Für uns Hebammen sind die Pseudo-Schwangeren definitiv die größte Hilfe. Das Zusammenspiel zwischen Mann und Frau ist hier auch absolut am Besten. Sie ergänzen sich meist sehr gut und sorgen damit auch für eine sehr angenehme Stimmung unter der Geburt. Erfahrungsgemäß hat diese Konstellation nicht nur gemeinsam einen Geburtsvorbereitungskurs besucht, sondern allgemein eine sehr intime, intakte Beziehung.
Große Leistung
Doch egal welche Art Typ als Begleitperson unter der Geburt dabei ist – spätestens wenn das Kind geboren ist, wächst jeder Vater über sich hinaus. Somit hat man oftmals das Gefühl, die Person die unter Geburt anwesend war, ist jemand ganz anderes gewesen als die Person die man hinter her mit Baby im Arm vor sich hat.

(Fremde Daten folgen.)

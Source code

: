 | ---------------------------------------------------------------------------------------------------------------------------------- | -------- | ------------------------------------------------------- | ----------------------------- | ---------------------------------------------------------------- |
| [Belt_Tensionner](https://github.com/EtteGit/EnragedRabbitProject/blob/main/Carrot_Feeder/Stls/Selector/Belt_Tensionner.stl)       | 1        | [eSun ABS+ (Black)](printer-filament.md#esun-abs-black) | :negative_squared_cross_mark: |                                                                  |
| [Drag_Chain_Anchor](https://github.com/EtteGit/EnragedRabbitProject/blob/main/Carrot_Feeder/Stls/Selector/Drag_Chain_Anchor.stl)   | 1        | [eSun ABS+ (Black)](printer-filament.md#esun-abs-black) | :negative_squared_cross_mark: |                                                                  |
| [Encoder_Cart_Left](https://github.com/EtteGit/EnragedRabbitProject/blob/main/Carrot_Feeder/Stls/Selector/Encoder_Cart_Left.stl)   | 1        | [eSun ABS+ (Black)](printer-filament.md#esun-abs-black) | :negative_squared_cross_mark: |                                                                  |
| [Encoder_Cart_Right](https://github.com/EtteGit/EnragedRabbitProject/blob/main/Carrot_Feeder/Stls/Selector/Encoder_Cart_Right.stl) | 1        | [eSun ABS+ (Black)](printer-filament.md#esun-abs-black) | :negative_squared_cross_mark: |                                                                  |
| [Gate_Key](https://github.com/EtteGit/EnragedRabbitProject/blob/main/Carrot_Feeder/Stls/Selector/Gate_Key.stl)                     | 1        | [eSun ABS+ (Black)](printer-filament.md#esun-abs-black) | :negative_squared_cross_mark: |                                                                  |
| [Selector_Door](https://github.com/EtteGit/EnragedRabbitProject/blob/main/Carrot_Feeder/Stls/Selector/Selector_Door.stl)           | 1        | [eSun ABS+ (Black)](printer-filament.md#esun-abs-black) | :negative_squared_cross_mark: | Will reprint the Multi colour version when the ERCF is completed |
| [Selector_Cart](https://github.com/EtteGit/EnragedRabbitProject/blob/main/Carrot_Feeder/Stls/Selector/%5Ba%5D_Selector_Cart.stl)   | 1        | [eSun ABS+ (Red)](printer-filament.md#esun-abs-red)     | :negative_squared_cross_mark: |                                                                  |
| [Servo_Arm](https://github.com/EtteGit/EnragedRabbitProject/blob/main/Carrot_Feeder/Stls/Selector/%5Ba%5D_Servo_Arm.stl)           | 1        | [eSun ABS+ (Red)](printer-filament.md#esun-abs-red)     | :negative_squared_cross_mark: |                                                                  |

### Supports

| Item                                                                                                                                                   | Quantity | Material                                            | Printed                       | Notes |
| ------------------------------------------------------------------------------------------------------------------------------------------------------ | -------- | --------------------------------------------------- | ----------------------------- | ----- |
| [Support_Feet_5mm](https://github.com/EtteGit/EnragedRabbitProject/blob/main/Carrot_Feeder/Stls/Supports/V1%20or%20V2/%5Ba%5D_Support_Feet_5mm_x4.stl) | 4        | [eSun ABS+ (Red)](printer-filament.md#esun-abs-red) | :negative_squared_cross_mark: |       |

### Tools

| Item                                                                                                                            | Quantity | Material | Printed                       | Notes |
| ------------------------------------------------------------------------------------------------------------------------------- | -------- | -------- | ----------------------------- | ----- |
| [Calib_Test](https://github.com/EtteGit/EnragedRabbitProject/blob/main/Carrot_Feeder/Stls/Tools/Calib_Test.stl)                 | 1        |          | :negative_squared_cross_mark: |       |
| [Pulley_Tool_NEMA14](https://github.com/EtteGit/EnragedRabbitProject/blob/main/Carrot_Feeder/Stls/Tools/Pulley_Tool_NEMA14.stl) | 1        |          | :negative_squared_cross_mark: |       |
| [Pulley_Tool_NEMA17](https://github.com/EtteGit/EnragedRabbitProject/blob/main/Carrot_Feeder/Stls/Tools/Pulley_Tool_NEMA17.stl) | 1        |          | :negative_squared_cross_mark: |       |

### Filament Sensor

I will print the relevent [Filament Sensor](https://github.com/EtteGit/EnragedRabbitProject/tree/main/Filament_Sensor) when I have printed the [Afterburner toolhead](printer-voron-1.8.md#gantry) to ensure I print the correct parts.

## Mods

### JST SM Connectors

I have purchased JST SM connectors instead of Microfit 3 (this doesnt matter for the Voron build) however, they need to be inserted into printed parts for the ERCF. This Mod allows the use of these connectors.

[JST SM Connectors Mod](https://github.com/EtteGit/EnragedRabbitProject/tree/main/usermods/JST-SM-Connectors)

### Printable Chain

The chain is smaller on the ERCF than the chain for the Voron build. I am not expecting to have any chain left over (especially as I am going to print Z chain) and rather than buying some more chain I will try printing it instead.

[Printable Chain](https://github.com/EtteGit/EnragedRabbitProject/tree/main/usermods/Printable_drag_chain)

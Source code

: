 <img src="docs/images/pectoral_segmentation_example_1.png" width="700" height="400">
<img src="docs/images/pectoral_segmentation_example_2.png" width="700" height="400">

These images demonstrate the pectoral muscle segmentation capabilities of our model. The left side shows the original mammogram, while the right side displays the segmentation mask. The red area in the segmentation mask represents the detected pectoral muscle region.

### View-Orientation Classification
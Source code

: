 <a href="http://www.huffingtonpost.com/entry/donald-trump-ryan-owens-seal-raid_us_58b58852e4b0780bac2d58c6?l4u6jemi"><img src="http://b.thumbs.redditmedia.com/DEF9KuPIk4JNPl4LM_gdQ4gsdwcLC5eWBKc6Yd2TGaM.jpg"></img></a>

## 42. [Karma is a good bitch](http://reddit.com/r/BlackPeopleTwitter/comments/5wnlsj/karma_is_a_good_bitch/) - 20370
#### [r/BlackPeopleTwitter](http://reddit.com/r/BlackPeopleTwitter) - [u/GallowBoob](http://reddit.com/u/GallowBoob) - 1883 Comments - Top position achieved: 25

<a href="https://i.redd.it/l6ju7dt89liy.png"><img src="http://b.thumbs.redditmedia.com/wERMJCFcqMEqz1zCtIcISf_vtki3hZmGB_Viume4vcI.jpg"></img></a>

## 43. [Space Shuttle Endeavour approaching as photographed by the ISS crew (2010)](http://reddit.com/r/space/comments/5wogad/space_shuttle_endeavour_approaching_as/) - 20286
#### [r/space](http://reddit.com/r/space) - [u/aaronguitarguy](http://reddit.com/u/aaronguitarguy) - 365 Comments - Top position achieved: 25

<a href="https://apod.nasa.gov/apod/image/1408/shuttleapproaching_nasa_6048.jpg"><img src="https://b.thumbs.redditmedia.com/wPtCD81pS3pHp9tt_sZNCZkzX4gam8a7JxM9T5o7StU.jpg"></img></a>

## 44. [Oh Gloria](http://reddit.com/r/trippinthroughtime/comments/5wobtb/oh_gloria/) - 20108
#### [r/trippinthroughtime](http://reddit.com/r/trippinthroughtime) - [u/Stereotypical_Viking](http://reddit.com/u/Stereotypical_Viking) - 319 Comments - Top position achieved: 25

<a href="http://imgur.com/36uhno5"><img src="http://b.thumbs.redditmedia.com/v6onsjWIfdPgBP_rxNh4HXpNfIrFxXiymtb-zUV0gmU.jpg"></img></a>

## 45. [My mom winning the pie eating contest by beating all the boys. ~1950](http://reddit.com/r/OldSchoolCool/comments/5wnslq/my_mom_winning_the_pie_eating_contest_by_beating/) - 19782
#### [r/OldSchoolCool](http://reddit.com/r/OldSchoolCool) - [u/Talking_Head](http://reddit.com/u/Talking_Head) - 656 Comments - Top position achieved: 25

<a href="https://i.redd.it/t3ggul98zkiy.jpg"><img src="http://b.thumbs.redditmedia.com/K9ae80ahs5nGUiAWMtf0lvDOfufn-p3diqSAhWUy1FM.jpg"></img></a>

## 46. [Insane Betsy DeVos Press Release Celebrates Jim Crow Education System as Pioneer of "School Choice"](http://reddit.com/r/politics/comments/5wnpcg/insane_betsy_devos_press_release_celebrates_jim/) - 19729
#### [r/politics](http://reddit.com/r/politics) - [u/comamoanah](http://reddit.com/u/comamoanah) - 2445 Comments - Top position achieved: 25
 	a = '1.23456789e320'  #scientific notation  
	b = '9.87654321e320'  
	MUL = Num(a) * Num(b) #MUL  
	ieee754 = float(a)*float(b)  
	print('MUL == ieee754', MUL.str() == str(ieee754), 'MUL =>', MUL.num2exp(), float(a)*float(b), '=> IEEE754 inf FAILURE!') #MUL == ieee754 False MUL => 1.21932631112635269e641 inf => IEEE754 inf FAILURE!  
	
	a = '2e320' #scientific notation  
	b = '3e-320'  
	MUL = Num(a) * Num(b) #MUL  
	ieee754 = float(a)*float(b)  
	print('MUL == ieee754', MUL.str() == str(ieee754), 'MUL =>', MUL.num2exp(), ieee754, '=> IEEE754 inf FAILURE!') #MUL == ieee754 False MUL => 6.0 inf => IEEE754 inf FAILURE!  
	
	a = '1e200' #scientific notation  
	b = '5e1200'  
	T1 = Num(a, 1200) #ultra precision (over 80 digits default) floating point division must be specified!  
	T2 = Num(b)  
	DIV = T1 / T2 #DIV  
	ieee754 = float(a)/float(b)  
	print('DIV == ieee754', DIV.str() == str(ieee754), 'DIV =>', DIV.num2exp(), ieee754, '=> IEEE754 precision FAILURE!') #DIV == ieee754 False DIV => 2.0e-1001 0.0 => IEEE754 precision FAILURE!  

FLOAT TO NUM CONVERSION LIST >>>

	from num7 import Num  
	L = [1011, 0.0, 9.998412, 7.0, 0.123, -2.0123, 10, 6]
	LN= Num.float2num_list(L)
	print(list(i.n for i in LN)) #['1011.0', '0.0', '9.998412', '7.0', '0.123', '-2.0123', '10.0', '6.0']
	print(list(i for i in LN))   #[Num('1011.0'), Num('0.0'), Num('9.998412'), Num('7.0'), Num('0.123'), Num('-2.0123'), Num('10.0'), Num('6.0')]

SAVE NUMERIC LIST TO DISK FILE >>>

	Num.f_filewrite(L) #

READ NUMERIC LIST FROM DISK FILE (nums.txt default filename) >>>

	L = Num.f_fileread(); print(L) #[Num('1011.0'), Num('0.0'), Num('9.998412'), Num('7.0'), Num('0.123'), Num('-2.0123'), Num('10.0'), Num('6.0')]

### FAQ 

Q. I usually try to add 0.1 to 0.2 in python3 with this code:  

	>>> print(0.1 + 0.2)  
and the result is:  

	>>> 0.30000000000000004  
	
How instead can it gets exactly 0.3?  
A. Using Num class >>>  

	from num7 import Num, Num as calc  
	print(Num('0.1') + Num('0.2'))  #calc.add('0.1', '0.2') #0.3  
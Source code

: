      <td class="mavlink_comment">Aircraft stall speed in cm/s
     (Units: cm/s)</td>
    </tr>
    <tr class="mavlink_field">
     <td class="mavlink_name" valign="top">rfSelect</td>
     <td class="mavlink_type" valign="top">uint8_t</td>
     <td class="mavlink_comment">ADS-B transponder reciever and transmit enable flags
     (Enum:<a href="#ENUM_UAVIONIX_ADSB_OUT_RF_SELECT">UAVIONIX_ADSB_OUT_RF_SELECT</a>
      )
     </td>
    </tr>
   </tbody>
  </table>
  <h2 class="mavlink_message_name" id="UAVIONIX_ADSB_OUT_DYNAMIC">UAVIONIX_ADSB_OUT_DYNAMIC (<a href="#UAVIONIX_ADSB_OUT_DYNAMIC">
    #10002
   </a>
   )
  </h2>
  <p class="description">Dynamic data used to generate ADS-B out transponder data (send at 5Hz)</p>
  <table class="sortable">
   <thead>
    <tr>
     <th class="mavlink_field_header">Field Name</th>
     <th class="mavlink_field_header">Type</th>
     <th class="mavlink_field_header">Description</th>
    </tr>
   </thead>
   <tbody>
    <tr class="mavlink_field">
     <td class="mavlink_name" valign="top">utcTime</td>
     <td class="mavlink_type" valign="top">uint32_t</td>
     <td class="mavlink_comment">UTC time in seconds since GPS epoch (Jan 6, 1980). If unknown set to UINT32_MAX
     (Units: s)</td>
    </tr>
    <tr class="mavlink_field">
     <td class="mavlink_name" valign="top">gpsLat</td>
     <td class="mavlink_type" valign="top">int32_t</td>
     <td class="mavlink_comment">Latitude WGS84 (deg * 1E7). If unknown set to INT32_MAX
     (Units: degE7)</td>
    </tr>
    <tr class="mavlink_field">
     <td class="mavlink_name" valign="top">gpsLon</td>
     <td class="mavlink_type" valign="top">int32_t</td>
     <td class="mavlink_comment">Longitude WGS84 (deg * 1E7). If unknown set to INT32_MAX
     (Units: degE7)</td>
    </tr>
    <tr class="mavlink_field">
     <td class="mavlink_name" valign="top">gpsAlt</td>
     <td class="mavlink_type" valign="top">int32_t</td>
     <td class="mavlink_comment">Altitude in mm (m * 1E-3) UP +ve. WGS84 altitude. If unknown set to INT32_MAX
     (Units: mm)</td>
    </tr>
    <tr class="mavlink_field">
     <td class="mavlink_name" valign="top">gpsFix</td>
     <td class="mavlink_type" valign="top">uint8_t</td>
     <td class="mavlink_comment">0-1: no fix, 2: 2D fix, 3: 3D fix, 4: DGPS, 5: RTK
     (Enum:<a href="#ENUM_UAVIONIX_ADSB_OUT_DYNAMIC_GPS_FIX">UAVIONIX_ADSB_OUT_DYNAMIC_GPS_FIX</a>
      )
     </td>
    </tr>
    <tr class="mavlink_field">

Und insgesamt gesehen macht jeder der oben genannten Typen eine hervorragende Arbeit. Ich betone immer wieder das ich in dieser besonderen, einmaligen Situation für kein Geld der Welt mit einer Begleitperson tauschen würde. Also liebe Väter, lasst euch gesagt haben, dass ihr alle einen großartigen Job macht!